OK, not exactly, but the essential scenarios are the same. These games do all have comparatively simple graphics with large environoments and lots of AIs (or actual people for WoW).
I quit!
Agreed!
:) But really, I can enjoy a game that uses the same old FPS model as long as the content is interesting enough.
I still have vivid memories of Wolfenstein 3D looking so amazing. The same with Doom and Duke Nukem 3D. But load one up right now and there's no comparison with today's graphics. Heck, you don't even have to go that far back. Even Unreal and Quake II look silly compared to games coming out today. The graphics we'll be seeing five years from now will make today's games look corny. That's the way it goes.
The problem here for people like us who have been around this long is that we're, ahem, growing up. I've really started to notice that the older I get, the more it takes from a game to hold my interest. It's an odd moment when you're playing Monopoly with your kids and you suddenly realize: "what the hell did I ever like about this game?"
And yes, of course some of this has to do with the rehashing of old game ideas. If come across another jumping puzzle in an FPS game at this point it'll probably sour me on video games for the rest of my life
P.S. - I really wanted to like Second Life, but...what the heck? The ability for the players to create all the content is pretty amazing, but after that it's like a giant chat room with...3D graffiti.
Try playing games that aren't first-person shooters (i.e. 75% of the libraries of current consoles and 99% of the libraries of the previous generation).
John Carmack is, among other things, a performance expert, and the most interesting thing he says in this article is this:
"The difference between theoretical performance and real-world performance on the CPU level is growing fast. On, say, a regular Xbox, you can get very large fractions of theoretical performance with not a whole lot of effort.

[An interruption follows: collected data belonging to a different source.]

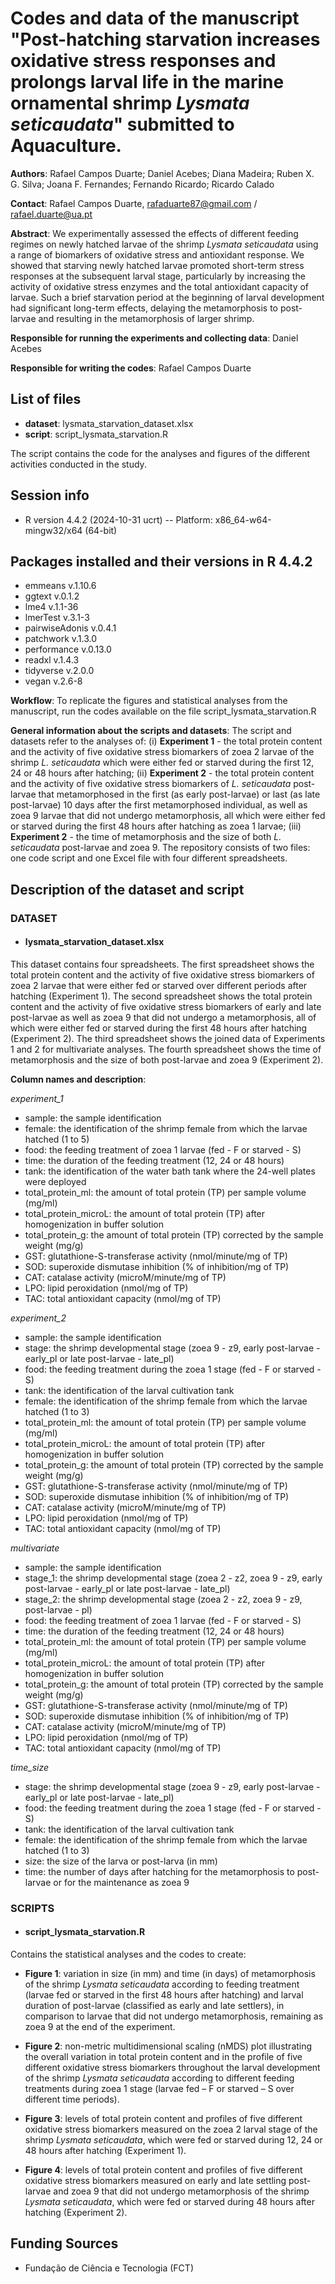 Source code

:# Codes and data of the manuscript "Post-hatching starvation increases oxidative stress responses and prolongs larval life in the marine ornamental shrimp *Lysmata seticaudata*" submitted to Aquaculture.

**Authors**: Rafael Campos Duarte; Daniel Acebes; Diana Madeira; Ruben X. G. Silva; Joana F. Fernandes; Fernando Ricardo; Ricardo Calado

**Contact**: Rafael Campos Duarte, rafaduarte87@gmail.com / rafael.duarte@ua.pt

**Abstract**: We experimentally assessed the effects of different feeding regimes on newly hatched larvae of the shrimp *Lysmata seticaudata* using a range of biomarkers of oxidative stress and antioxidant response. We showed that starving newly hatched larvae promoted short-term stress responses at the subsequent larval stage, particularly by increasing the activity of oxidative stress enzymes and the total antioxidant capacity of larvae. Such a brief starvation period at the beginning of larval development had significant long-term effects, delaying the metamorphosis to post-larvae and resulting in the metamorphosis of larger shrimp. 

**Responsible for running the experiments and collecting data**: Daniel Acebes

**Responsible for writing the codes**: Rafael Campos Duarte

## List of files
* **dataset**: lysmata_starvation_dataset.xlsx
* **script**: script_lysmata_starvation.R

The script contains the code for the analyses and figures of the different activities conducted in the study. 

## Session info
* R version 4.4.2 (2024-10-31 ucrt) -- Platform: x86_64-w64-mingw32/x64 (64-bit)

## Packages installed and their versions in R 4.4.2
* emmeans v.1.10.6
* ggtext v.0.1.2
* lme4 v.1.1-36
* lmerTest v.3.1-3
* pairwiseAdonis v.0.4.1
* patchwork v.1.3.0
* performance v.0.13.0
* readxl v.1.4.3
* tidyverse v.2.0.0
* vegan v.2.6-8

**Workflow**: To replicate the figures and statistical analyses from the manuscript, run the codes available on the file script_lysmata_starvation.R

**General information about the scripts and datasets**: The script and datasets refer to the analyses of: (i) **Experiment 1** - the total protein content and the activity of five oxidative stress biomarkers of zoea 2 larvae of the shrimp *L. seticaudata* which were either fed or starved during the first 12, 24 or 48 hours after hatching; (ii) **Experiment 2** - the total protein content and the activity of five oxidative stress biomarkers of *L. seticaudata* post-larvae that metamorphosed in the first (as early post-larvae) or last (as late post-larvae) 10 days after the first metamorphosed individual, as well as zoea 9 larvae that did not undergo metamorphosis, all which were either fed or starved during the first 48 hours after hatching as zoea 1 larvae; (iii) **Experiment 2** - the time of metamorphosis and the size of both *L. seticaudata* post-larvae and zoea 9. The repository consists of two files: one code script and one Excel file with four different spreadsheets.

## Description of the dataset and script

### DATASET

* #### lysmata_starvation_dataset.xlsx 

This dataset contains four spreadsheets. The first spreadsheet shows the total protein content and the activity of five oxidative stress biomarkers of zoea 2 larvae that were either fed or starved over different periods after hatching (Experiment 1). The second spreadsheet shows the total protein content and the activity of five oxidative stress biomarkers of early and late post-larvae as well as zoea 9 that did not undergo a metamorphosis, all of which were either fed or starved during the first 48 hours after hatching (Experiment 2). The third spreadsheet shows the joined data of Experiments 1 and 2 for multivariate analyses. The fourth spreadsheet shows the time of metamorphosis and the size of both post-larvae and zoea 9 (Experiment 2).

**Column names and description**:

*experiment_1*

* sample: the sample identification 
* female: the identification of the shrimp female from which the larvae hatched (1 to 5)
* food: the feeding treatment of zoea 1 larvae (fed - F or starved - S)
* time: the duration of the feeding treatment (12, 24 or 48 hours)
* tank: the identification of the water bath tank where the 24-well plates were deployed
* total_protein_ml: the amount of total protein (TP) per sample volume (mg/ml)
* total_protein_microL: the amount of total protein (TP) after homogenization in buffer solution
* total_protein_g: the amount of total protein (TP) corrected by the sample weight (mg/g)
* GST: glutathione-S-transferase activity (nmol/minute/mg of TP)
* SOD: superoxide dismutase inhibition (% of inhibition/mg of TP)
* CAT: catalase activity (microM/minute/mg of TP)
* LPO: lipid peroxidation (nmol/mg of TP)
* TAC: total antioxidant capacity (nmol/mg of TP)

*experiment_2*

* sample: the sample identification
* stage: the shrimp developmental stage (zoea 9 - z9, early post-larvae - early_pl or late post-larvae - late_pl)
* food: the feeding treatment during the zoea 1 stage (fed - F or starved - S)
* tank: the identification of the larval cultivation tank
* female: the identification of the shrimp female from which the larvae hatched (1 to 3)
* total_protein_ml: the amount of total protein (TP) per sample volume (mg/ml)
* total_protein_microL: the amount of total protein (TP) after homogenization in buffer solution
* total_protein_g: the amount of total protein (TP) corrected by the sample weight (mg/g)
* GST: glutathione-S-transferase activity (nmol/minute/mg of TP)
* SOD: superoxide dismutase inhibition (% of inhibition/mg of TP)
* CAT: catalase activity (microM/minute/mg of TP)
* LPO: lipid peroxidation (nmol/mg of TP)
* TAC: total antioxidant capacity (nmol/mg of TP)

*multivariate*

* sample: the sample identification
* stage_1: the shrimp developmental stage (zoea 2 - z2, zoea 9 - z9, early post-larvae - early_pl or late post-larvae - late_pl)
* stage_2: the shrimp developmental stage (zoea 2 - z2, zoea 9 - z9, post-larvae - pl)
* food: the feeding treatment of zoea 1 larvae (fed - F or starved - S)
* time: the duration of the feeding treatment (12, 24 or 48 hours)
* total_protein_ml: the amount of total protein (TP) per sample volume (mg/ml)
* total_protein_microL: the amount of total protein (TP) after homogenization in buffer solution
* total_protein_g: the amount of total protein (TP) corrected by the sample weight (mg/g)
* GST: glutathione-S-transferase activity (nmol/minute/mg of TP)
* SOD: superoxide dismutase inhibition (% of inhibition/mg of TP)
* CAT: catalase activity (microM/minute/mg of TP)
* LPO: lipid peroxidation (nmol/mg of TP)
* TAC: total antioxidant capacity (nmol/mg of TP)

*time_size*

* stage: the shrimp developmental stage (zoea 9 - z9, early post-larvae - early_pl or late post-larvae - late_pl)
* food: the feeding treatment during the zoea 1 stage (fed - F or starved - S)
* tank: the identification of the larval cultivation tank
* female: the identification of the shrimp female from which the larvae hatched (1 to 3)
* size: the size of the larva or post-larva (in mm)
* time: the number of days after hatching for the metamorphosis to post-larvae or for the maintenance as zoea 9

### SCRIPTS

* #### script_lysmata_starvation.R

Contains the statistical analyses and the codes to create: 

 * **Figure 1**: variation in size (in mm) and time (in days) of metamorphosis of the shrimp *Lysmata seticaudata* according to feeding treatment (larvae fed or starved in the first 48 hours after hatching) and larval duration of post-larvae (classified as early and late settlers), in comparison to larvae that did not undergo metamorphosis, remaining as zoea 9 at the end of the experiment.

 * **Figure 2**: non-metric multidimensional scaling (nMDS) plot illustrating the overall variation in total protein content and in the profile of five different oxidative stress biomarkers throughout the larval development of the shrimp *Lysmata seticaudata* according to different feeding treatments during zoea 1 stage (larvae fed – F or starved – S over different time periods).
   
 * **Figure 3**: levels of total protein content and profiles of five different oxidative stress biomarkers measured on the zoea 2 larval stage of the shrimp *Lysmata seticaudata*, which were fed or starved during 12, 24 or 48 hours after hatching (Experiment 1).

 * **Figure 4**: levels of total protein content and profiles of five different oxidative stress biomarkers measured on early and late settling post-larvae and zoea 9 that did not undergo metamorphosis of the shrimp *Lysmata seticaudata*, which were fed or starved during 48 hours after hatching (Experiment 2).

## Funding Sources

* Fundação de Ciência e Tecnologia (FCT)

The PlayStation 2 was always a mess with the multiple processors on there, but the new generations, with Cell or the Xbox 360, make it much, much worse. They can quote these incredibly high numbers of giga-flops or tera-flops or whatever, but in reality, when you do a straightforward development process on them, they're significantly slower than a modern high-end PC."
He's putting programmers on notice that the days of writing single threaded code for a simple virtual von Neumann machine are over. The hardware designers bent over backward for years to support that programming model, and they've given up. They've hit the wall and moved on to other things. The smart programmers (like John Carmack) are figuring out how to follow them.